Dataset entries:
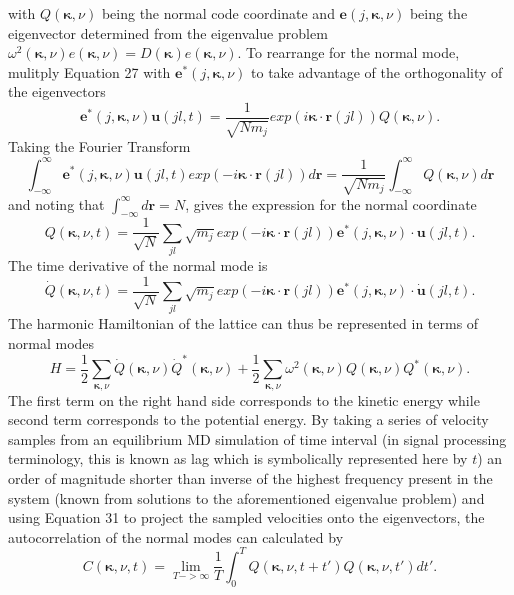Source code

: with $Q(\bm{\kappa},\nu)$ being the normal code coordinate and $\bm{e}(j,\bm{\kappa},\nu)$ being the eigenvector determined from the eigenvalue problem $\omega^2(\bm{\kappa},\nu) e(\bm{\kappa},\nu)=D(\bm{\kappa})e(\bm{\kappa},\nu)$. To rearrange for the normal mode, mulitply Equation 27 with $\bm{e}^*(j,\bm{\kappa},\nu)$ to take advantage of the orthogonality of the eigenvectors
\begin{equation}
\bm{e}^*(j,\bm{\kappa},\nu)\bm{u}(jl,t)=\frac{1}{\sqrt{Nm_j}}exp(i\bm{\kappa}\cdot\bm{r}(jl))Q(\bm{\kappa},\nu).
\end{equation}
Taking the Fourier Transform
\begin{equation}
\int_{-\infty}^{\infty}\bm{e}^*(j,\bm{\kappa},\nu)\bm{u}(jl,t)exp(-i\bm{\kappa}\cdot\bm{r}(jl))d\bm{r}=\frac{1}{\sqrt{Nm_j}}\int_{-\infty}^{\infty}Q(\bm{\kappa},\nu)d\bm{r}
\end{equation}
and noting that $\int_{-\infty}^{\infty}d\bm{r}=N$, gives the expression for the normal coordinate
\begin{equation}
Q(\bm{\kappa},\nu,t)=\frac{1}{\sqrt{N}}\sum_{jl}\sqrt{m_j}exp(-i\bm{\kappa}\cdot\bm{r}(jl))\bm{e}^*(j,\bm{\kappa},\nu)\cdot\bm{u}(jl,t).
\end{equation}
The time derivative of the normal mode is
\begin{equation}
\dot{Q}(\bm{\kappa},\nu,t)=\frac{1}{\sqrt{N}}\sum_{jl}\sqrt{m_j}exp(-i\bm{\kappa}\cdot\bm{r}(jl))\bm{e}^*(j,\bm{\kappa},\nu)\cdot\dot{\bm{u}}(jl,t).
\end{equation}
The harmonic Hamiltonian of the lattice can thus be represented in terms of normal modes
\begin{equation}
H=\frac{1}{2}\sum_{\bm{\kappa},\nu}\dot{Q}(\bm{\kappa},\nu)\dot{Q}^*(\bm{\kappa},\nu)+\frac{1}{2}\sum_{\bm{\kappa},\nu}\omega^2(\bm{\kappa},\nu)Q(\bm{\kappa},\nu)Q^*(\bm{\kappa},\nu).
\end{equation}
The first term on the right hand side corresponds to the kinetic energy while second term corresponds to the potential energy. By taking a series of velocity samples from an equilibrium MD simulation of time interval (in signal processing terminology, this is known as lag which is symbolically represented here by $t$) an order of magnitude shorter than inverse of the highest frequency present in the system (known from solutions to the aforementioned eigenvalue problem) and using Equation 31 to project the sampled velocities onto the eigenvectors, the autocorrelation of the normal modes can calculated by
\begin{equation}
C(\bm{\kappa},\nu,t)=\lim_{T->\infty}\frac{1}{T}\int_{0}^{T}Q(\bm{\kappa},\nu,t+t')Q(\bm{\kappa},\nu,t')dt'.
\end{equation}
==
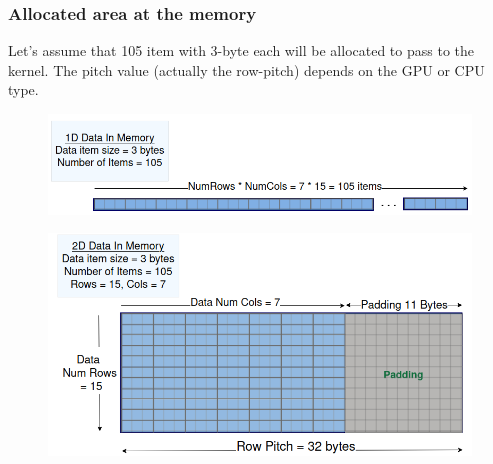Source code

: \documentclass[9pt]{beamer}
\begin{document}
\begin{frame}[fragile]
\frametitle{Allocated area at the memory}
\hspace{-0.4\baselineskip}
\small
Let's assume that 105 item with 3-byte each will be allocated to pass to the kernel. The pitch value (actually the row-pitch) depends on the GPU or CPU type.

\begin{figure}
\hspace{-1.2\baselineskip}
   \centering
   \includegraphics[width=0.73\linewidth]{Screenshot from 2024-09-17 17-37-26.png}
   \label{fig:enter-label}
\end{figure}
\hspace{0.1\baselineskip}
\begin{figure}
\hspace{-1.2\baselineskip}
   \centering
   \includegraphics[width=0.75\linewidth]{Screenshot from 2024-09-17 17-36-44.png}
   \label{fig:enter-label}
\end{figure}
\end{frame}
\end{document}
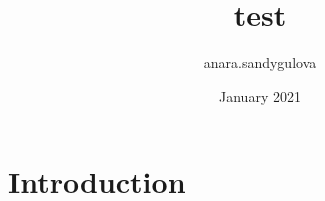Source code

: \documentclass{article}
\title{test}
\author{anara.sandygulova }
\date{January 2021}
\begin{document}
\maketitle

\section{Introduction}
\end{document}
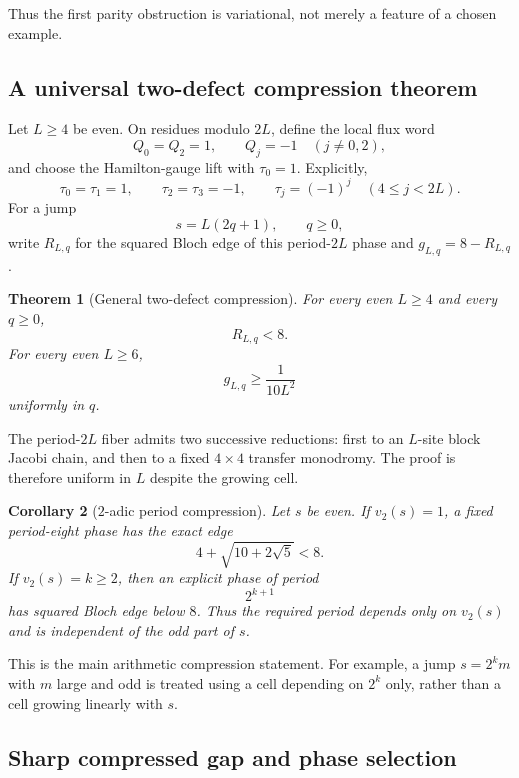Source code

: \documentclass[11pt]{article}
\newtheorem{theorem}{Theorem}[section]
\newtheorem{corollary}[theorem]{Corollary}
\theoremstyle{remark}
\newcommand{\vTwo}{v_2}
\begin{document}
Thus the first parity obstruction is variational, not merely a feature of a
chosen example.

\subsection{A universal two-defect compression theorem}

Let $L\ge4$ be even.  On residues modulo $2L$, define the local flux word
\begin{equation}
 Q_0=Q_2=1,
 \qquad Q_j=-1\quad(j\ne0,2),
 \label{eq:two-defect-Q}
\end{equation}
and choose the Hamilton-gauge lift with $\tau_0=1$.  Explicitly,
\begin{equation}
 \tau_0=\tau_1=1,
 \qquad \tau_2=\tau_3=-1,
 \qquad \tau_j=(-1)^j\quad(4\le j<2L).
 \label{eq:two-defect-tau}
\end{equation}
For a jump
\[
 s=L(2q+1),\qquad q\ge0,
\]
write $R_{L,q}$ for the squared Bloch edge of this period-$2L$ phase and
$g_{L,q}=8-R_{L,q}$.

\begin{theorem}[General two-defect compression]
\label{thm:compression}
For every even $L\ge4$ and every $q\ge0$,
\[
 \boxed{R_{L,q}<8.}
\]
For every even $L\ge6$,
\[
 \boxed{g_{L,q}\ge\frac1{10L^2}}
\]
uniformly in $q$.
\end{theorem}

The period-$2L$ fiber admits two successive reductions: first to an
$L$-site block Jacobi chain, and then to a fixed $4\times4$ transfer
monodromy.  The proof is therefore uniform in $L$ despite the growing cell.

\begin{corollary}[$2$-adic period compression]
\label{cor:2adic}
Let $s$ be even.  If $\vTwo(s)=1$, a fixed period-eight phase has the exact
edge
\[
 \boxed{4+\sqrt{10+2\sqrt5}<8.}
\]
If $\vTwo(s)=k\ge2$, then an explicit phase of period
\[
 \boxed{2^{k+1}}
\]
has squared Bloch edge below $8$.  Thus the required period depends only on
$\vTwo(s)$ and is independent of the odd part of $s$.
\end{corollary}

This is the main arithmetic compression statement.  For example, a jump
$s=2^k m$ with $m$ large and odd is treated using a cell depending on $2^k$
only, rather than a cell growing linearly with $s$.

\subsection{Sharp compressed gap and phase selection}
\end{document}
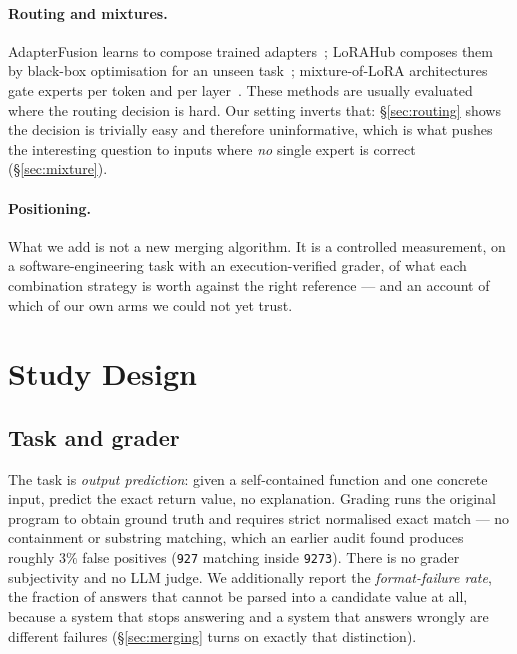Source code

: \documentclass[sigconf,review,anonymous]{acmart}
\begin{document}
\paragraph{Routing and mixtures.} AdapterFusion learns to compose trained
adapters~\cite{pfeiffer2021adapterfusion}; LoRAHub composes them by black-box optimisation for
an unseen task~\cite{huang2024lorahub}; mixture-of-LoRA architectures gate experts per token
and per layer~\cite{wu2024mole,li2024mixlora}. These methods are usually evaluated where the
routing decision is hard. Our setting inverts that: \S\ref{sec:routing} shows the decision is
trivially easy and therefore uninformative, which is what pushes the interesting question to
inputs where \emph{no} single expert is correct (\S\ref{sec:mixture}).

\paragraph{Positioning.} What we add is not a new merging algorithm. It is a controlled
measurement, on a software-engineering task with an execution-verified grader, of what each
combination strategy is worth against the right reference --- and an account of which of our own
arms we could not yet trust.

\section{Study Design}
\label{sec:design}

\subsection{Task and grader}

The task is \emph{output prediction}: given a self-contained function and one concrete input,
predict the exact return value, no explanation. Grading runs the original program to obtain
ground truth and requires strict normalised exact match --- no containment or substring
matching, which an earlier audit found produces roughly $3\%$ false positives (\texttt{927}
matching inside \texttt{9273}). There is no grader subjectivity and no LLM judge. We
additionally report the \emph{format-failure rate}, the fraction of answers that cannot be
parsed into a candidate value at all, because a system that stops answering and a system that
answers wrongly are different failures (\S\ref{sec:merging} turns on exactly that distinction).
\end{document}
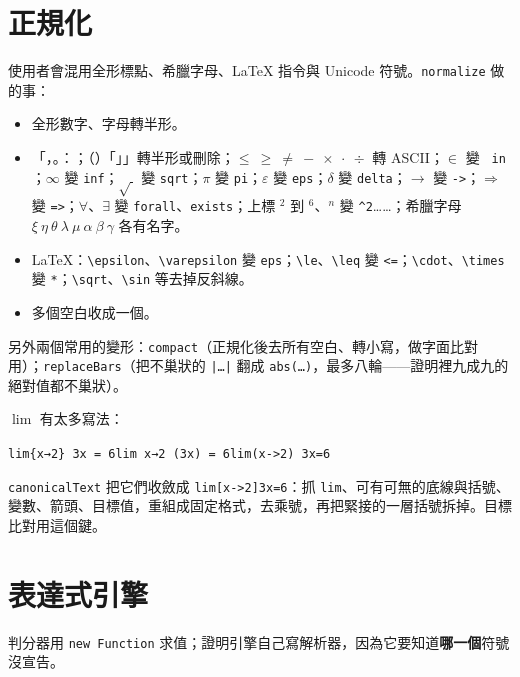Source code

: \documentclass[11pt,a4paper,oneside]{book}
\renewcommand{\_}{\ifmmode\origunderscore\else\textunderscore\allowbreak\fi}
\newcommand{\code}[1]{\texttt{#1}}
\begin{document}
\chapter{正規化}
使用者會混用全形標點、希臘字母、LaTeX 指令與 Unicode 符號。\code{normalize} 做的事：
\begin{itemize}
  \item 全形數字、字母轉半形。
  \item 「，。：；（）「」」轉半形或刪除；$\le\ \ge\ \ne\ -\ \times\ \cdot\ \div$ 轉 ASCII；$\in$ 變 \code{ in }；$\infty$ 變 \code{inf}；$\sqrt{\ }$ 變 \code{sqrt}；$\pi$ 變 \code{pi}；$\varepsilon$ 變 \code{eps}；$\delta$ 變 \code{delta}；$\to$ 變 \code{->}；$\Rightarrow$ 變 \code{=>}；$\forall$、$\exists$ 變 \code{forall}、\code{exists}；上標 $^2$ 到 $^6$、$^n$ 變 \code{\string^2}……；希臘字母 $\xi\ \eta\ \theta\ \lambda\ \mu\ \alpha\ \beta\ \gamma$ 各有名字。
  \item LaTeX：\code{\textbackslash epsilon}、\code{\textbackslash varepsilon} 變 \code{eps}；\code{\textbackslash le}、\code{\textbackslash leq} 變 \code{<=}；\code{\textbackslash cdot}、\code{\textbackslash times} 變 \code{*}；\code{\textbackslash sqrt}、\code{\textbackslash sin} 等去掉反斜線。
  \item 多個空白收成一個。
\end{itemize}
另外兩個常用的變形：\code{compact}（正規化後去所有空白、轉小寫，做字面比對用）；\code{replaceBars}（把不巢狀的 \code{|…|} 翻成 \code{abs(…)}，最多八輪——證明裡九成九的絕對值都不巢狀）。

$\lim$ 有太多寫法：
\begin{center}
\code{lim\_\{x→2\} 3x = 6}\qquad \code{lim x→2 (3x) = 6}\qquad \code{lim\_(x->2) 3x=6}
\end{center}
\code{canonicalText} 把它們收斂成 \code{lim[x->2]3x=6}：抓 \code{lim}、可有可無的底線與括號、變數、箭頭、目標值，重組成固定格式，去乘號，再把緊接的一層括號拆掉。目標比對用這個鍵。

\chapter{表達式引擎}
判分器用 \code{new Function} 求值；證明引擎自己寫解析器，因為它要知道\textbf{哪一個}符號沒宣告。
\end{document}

> [WORK TO COMPLETE]: Could you reproduce, exactly, every line above from the line with "to compose trained" to the line with "trivially easy and", and no other line? Both ends count.

> [SOLVED EXERCISE]:
\paragraph{Routing and mixtures.} AdapterFusion learns to compose trained
adapters~\cite{pfeiffer2021adapterfusion}; LoRAHub composes them by black-box optimisation for
an unseen task~\cite{huang2024lorahub}; mixture-of-LoRA architectures gate experts per token
and per layer~\cite{wu2024mole,li2024mixlora}. These methods are usually evaluated where the
routing decision is hard. Our setting inverts that: \S\ref{sec:routing} shows the decision is
trivially easy and therefore uninformative, which is what pushes the interesting question to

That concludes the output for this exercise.